0

I have a COLUMN in a Postgres table which has values with the following pattern.

INPUT-X

INPUT-X-Y

INPUT-X-Y-Z

INPUT-X-Y-Z-A-...

I am trying to count the number of entries in COLUMN where the value begins with INPUT and contains a given number of hyphens. So if the input value is 2023-08-04T09:00:32.822+00:00, I want to count all of the entries in COLUMN which begin with 2023-08-04T09:00:32.822+00:00 and contain 3 hyphens. If values in COLUMN include:

2023-08-04T09:00:32.822+00:00-1 
2023-08-04T09:00:32.822+00:00-1-1 
2023-08-04T09:00:32.822+00:00-2 
2023-08-04T09:00:32.822+00:00-2-1 
2023-08-04T09:00:32.822+00:00-3
2023-08-04T09:00:32.822+00:00-4

The count of this operation should equal 4. (The purpose of this is to calculate the index for the next value of the series, which in this case would be 2023-08-04T09:00:32.822+00:00-5. Each of the values are a reference to a parent entry e.g. 2023-08-04T09:00:32.822+00:00-5 signifies the 5th reply to entry 2023-08-04T09:00:32.822+00:00. Likewise, 2023-08-04T09:00:32.822+00:00-2-3 signifies the 3rd reply to entry 2023-08-04T09:00:32.822+00:00-2.)

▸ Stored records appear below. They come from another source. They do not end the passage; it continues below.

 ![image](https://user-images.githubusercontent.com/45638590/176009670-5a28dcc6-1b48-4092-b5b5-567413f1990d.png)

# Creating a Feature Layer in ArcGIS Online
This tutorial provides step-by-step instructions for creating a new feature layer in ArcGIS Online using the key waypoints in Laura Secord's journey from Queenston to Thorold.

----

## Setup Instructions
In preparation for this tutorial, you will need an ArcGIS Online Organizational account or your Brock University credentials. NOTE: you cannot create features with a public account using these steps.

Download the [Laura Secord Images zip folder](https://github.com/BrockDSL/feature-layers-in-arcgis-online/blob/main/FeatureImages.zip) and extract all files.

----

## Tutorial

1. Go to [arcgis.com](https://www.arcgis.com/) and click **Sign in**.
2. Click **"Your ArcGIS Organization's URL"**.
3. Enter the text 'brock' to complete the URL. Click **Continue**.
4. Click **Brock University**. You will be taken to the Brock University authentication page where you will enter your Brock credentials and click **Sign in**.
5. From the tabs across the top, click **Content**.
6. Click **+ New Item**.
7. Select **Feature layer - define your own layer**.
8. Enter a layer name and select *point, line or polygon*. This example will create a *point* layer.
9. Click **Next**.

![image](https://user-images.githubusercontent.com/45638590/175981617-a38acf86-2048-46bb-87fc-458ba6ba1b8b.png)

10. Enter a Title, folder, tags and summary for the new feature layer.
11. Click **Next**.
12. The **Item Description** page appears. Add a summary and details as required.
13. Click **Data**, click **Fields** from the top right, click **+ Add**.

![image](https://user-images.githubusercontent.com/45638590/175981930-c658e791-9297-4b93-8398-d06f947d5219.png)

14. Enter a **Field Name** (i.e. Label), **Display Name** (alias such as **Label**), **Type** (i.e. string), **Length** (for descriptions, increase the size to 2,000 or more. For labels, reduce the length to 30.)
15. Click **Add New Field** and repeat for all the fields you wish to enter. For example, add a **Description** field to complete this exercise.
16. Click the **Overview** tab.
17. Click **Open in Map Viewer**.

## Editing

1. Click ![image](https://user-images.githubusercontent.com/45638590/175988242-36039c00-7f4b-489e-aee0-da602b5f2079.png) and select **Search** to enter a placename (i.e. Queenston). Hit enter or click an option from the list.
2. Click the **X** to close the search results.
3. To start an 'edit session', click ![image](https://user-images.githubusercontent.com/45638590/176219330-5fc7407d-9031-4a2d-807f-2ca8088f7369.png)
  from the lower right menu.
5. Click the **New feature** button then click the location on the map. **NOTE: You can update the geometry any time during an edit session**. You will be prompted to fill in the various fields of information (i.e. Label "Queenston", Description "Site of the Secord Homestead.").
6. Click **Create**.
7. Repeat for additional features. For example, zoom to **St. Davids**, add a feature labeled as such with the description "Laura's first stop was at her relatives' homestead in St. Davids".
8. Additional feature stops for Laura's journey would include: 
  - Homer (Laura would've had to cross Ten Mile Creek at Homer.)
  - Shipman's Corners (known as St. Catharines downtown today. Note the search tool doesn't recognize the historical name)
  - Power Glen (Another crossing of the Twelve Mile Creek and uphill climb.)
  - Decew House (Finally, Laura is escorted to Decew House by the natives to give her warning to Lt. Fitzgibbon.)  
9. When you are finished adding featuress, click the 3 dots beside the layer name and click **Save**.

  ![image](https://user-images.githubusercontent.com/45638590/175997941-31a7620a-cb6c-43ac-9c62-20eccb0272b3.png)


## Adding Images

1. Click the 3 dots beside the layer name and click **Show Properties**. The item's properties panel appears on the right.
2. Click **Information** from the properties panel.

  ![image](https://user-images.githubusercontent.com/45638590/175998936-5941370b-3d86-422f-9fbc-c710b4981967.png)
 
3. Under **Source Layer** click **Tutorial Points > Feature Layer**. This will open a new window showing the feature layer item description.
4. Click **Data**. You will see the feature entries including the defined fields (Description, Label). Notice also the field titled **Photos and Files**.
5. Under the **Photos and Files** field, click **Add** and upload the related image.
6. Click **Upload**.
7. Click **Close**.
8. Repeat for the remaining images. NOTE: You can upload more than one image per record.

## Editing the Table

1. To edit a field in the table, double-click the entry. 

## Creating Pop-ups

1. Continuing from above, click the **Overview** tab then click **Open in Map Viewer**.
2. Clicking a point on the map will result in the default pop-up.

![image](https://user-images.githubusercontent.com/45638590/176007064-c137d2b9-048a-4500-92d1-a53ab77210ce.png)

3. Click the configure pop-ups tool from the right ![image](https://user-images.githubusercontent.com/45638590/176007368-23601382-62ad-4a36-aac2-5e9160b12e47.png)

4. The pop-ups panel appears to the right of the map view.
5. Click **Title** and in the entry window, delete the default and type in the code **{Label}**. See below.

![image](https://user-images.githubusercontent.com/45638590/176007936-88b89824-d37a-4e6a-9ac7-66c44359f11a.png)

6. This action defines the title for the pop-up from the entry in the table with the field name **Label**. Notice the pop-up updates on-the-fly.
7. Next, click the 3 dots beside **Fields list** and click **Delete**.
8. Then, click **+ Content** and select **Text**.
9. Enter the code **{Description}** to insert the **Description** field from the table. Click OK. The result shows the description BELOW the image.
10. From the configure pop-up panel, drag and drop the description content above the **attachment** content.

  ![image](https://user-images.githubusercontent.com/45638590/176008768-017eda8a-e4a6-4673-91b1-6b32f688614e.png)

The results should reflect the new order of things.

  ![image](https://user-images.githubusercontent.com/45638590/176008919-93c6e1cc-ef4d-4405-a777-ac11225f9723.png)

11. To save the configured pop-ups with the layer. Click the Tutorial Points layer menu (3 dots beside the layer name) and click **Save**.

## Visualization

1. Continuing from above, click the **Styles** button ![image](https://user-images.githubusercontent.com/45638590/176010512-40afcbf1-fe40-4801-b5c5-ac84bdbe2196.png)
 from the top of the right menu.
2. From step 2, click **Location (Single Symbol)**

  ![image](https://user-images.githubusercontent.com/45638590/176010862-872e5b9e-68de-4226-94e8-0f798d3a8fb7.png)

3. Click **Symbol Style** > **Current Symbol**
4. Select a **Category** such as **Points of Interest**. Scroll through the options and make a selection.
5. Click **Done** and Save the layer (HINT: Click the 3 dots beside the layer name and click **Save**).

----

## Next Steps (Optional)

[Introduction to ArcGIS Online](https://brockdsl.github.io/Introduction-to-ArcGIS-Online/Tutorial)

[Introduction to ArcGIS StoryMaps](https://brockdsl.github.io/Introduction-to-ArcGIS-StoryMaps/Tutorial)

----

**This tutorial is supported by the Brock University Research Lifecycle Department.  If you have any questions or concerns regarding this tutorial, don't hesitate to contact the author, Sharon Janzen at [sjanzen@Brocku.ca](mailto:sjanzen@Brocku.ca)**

The code I'm currently using is:

select count(*) from messages_dev where ref like input || '%-' || repeat('-', hyphens) || '%' into result;

but that is returning 0, for counts that should have higher numbers.

Can anybody recommend a way to get this count in Postgres?

amatur
  • 317
  • 2
  • 11
  • maybe you should read up on https://stackoverflow.com/questions/3653462/is-storing-a-delimited-list-in-a-database-column-really-that-bad – nbk Aug 04 '23 at 15:45
  • I appreciate this recommendation and resource. The reason for the convention described above is to try and build an application with low energy/data usage, and for resilience contexts. It's oriented around caching and minimal database trips, and also for human readability (e.g. with a cached copy of all messages, by seeing the value "2023-08-04T09:00:32.822+00:00-2-1", you can see the thread by hand even.) Do any other database conventions come to mind, that seem aligned with this kind of convention specifically? – amatur Aug 04 '23 at 16:26

2 Answers2

1

This is a good question.

Your approach seems to be heading in the right direction, but it falls short due to a few errors in the query input || '%-' || repeat('-', hyphens) || '%'. Let us address the small pattern errors and then move onto the query in itself.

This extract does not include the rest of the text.